(What to do): Copy, word for word, the lines of the entries below between the one with "two are non-binary)." and the one with "(Penny and Billie).", inclusive, and leave out everything else.

____________________

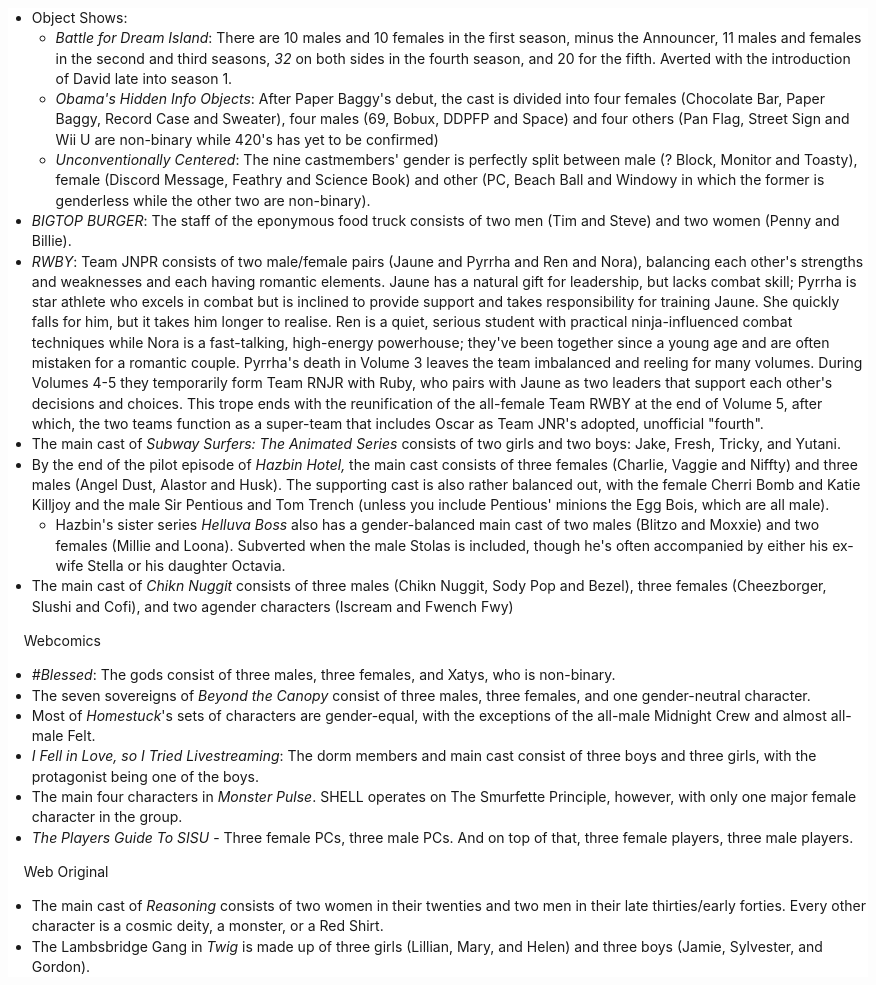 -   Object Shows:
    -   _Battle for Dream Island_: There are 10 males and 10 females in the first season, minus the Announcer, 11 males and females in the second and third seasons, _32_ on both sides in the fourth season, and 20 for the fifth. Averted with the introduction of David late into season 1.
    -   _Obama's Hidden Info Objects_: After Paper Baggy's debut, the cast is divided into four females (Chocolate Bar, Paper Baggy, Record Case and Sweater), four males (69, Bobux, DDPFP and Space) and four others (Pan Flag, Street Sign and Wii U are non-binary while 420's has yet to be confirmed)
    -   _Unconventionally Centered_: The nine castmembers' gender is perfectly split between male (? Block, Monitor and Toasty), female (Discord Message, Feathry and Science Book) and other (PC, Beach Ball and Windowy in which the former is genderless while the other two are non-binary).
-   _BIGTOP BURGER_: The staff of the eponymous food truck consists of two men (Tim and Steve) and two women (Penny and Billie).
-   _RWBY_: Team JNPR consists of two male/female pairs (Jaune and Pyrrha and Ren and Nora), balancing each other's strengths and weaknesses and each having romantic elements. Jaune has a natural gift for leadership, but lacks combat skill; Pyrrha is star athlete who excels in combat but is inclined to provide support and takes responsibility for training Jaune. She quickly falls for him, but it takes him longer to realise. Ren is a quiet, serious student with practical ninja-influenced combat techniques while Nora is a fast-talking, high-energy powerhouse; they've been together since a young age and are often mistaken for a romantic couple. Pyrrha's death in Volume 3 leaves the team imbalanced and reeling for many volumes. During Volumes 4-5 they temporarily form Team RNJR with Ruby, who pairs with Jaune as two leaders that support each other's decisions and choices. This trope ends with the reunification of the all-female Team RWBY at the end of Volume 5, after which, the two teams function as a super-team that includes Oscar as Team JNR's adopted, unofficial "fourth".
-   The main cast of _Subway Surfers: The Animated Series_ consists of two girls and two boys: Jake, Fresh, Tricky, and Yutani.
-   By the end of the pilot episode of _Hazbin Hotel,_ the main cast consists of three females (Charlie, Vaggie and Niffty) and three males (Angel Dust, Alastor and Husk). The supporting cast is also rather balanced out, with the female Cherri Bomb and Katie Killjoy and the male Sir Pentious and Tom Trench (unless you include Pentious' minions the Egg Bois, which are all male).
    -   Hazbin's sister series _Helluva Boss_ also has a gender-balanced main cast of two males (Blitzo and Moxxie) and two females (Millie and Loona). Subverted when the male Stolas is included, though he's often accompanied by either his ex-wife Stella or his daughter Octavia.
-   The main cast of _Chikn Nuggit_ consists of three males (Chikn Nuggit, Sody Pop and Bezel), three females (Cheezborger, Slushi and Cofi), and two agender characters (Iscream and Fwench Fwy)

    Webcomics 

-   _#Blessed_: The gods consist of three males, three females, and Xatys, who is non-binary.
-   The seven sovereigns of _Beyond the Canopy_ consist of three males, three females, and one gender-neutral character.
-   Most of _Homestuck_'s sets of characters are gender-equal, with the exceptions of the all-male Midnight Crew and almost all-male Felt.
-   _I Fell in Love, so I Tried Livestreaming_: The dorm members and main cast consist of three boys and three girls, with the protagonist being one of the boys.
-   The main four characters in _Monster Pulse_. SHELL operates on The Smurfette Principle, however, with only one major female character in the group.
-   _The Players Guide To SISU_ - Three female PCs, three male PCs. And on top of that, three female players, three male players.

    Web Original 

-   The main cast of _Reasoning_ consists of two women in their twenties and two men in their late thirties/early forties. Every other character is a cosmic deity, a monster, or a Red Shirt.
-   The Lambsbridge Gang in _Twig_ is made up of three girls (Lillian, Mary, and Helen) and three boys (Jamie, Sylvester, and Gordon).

____________________

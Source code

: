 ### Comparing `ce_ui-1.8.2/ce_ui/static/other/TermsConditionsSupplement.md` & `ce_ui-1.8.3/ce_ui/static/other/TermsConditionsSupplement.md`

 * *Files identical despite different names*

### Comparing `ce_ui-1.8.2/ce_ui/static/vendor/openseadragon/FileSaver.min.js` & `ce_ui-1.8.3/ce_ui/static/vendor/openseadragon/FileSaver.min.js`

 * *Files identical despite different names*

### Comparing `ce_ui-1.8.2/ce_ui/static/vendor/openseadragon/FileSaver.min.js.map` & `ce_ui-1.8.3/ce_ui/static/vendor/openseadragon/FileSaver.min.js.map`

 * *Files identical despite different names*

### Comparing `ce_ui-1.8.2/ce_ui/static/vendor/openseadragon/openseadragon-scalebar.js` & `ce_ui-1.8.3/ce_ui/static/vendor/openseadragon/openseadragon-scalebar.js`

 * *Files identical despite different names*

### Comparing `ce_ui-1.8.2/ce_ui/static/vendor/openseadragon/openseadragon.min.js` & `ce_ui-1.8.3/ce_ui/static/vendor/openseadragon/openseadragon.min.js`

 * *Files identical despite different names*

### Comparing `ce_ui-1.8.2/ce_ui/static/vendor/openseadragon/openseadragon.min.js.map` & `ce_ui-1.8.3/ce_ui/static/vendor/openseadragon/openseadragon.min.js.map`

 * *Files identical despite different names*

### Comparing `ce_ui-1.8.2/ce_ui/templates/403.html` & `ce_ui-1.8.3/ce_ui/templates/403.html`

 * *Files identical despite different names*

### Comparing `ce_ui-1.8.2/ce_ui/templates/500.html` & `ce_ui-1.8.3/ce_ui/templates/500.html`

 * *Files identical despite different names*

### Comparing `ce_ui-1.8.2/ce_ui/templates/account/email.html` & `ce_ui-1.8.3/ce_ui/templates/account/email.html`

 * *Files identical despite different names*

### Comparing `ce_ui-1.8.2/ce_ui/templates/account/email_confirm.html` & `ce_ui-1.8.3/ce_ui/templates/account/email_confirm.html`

____________________

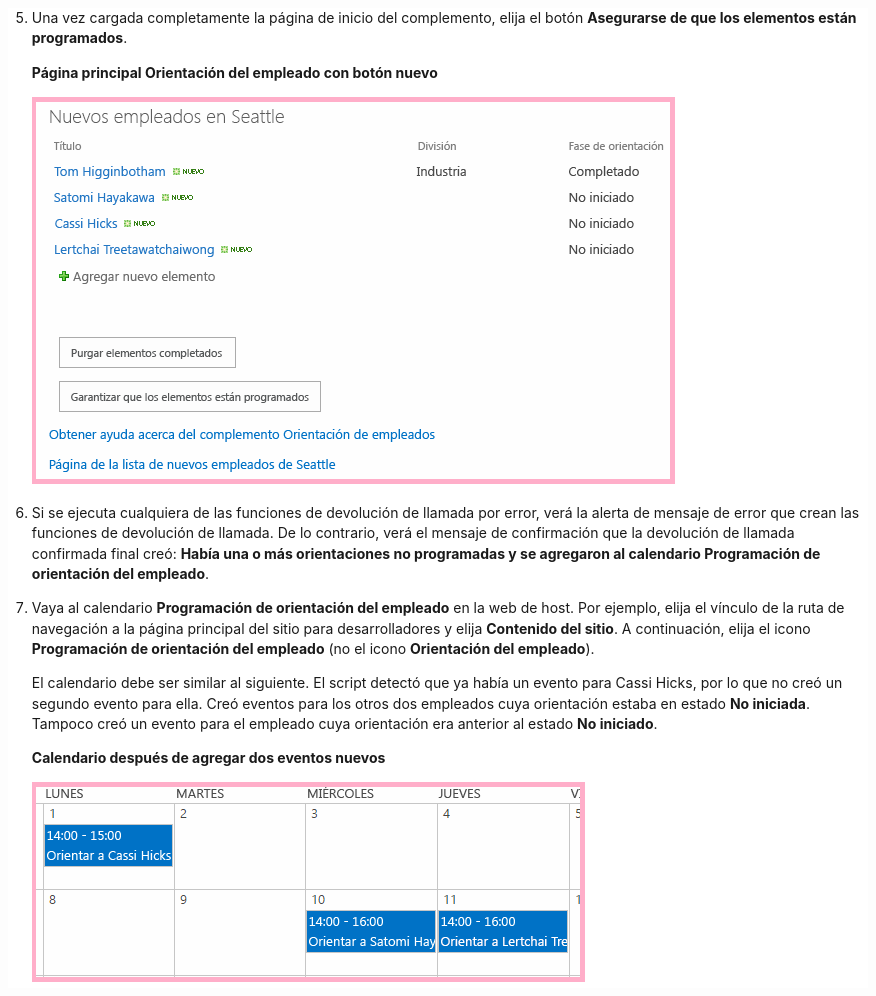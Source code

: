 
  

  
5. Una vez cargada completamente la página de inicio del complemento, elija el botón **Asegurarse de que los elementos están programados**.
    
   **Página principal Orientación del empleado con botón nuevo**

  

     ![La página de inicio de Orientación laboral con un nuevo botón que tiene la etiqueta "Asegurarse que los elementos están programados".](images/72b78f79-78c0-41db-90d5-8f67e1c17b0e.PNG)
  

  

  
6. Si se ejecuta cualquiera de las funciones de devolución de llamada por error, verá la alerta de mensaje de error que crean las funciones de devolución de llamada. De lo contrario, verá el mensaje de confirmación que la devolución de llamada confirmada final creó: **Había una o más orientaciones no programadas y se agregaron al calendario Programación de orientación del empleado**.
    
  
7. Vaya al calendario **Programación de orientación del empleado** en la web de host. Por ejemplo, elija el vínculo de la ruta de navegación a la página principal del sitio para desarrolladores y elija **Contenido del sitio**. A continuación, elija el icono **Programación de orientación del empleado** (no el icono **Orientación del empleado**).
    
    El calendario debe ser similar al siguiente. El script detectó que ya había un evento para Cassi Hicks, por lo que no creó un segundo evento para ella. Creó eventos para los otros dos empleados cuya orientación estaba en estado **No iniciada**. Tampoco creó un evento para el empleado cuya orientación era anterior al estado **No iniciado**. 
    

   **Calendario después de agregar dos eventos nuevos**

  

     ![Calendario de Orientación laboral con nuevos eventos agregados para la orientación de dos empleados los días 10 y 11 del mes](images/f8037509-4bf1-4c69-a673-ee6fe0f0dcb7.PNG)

____________________

(Response area):
    -   _Unconventionally Centered_: The nine castmembers' gender is perfectly split between male (? Block, Monitor and Toasty), female (Discord Message, Feathry and Science Book) and other (PC, Beach Ball and Windowy in which the former is genderless while the other two are non-binary).
-   _BIGTOP BURGER_: The staff of the eponymous food truck consists of two men (Tim and Steve) and two women (Penny and Billie).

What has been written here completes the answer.